As such, it seems reasonable to remove said cameras; if you’re walking alone through your woods and see a camera you know not to be yours, why not take it down and prevent poachers from getting useful information about how to hunt and kill your wild game?
That, at least, is the thought process of many landowners who have to deal with poachers and was presumably in the mind of Hunter Hollingsworth, who removed a game camera he saw on his property in 2018, thinking it was one illegally placed there by trespassers. Here’s what Ag Web reports happened next:
Seated at his kitchen table, finishing off the remains of a Saturday breakfast, Hunter Hollingsworth’s world was rocked by footsteps on his front porch and pounding at the door, punctuated by an aggressive order: “Open up or we’ll kick the door down.”

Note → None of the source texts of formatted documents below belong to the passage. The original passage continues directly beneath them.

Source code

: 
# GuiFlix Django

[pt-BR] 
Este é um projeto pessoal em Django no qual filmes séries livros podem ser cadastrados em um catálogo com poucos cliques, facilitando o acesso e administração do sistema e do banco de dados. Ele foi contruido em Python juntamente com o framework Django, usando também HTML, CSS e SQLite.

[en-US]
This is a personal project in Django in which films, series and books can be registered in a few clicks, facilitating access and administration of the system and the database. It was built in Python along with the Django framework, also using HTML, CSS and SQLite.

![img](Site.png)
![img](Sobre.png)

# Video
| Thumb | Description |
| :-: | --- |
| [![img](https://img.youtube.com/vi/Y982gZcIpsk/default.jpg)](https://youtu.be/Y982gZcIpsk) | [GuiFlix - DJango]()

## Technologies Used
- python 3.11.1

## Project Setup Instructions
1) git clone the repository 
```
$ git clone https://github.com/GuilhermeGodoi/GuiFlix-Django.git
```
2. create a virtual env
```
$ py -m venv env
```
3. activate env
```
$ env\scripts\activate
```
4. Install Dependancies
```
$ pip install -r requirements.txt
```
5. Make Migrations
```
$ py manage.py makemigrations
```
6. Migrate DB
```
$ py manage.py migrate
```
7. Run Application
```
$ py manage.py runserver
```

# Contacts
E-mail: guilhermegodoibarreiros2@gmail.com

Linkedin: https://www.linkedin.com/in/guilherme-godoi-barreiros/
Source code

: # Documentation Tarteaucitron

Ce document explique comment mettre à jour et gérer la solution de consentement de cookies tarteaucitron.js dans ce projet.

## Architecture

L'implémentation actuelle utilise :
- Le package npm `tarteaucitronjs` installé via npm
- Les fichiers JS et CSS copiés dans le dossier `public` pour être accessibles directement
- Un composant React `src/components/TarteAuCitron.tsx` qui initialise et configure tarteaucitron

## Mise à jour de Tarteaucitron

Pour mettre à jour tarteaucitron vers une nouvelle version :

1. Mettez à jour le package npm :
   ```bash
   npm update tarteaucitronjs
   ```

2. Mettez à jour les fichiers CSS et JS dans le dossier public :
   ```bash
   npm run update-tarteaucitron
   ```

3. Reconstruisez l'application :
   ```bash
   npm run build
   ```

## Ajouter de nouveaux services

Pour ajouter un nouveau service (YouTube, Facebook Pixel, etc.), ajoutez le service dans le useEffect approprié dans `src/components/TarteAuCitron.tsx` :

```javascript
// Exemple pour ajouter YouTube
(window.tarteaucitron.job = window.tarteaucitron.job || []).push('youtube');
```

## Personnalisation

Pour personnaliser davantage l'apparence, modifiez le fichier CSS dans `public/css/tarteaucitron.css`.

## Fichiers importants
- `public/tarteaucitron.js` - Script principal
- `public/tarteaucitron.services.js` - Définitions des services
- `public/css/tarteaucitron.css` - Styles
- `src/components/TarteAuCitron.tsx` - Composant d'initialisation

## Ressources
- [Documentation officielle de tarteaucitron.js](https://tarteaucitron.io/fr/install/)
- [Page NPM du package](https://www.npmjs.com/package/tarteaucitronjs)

Surrounded on all sides of his house, and the driveway blocked, Hollingsworth was the target of approximately 10 federal and state wildlife officials packing pistols, shotguns and rifles. And what was Hollingsworth’s crime? Drugs, armed robbery, assault, money laundering? Not quite.
Months prior, in 2018, the Tennessee landowner removed a game camera secretly strapped to a tree on his private land by wildlife officials in order to monitor his activity without apparent sanction or probable cause. Repeat: Hollingsworth’s residence was searched by U.S. government and state officials, dressed to the nines in assault gear, seeking to regain possession of a trail camera—the precise camera they had surreptitiously placed on his private acreage after sneaking onto his property at night, loading the camera with active SD and SIM cards, and zip-tying the device roughly 10’ high up a tree—all without a warrant.
Yes, really. He removed a camera placed on his land without his consent, so a platoon of jackbooted thugs showed up at his door like they were SEAL Team 6 taking down bin Laden.
What’s more, the government was acting “legally.” The Supreme Court, under the Open Fields doctrine, allows law enforcement and game officials to not treat private property like private property and instead enter it without the landowner’s consent or a warrant to put up such cameras as the one that turned Hollingsworth’s porch into a Fallujah doorstep.
So, what should you do? Bearing Arms, from which I heard about the story, has some helpful hints about how to deal with said government cameras:
But what if you find a camera on your property? What are your options?
I can’t tell you that. I can mention that some of my friends who were aware of this story made some suggestions that were amusing. One was to use the camera to take pictures of the male genitalia. Another suggested uploading geriatric porn onto the sim card.
I won’t tell you to do those things, but if you do and I find out about it, I’ll probably laugh my rear off.
Agreed. The government entering land without a warrant or permission to put up cameras is a brazen attack on property rights, one that must be fought back against. Property rights are, in large part, what made Western civilization what it is: here, the government can’t strip you of your rights or property because you’ve earned the disfavor of some temperamental bureaucrat or monarch. Or, at least, it couldn’t. Thanks to SCOTUS, it looks like those protections of property are being whittled away.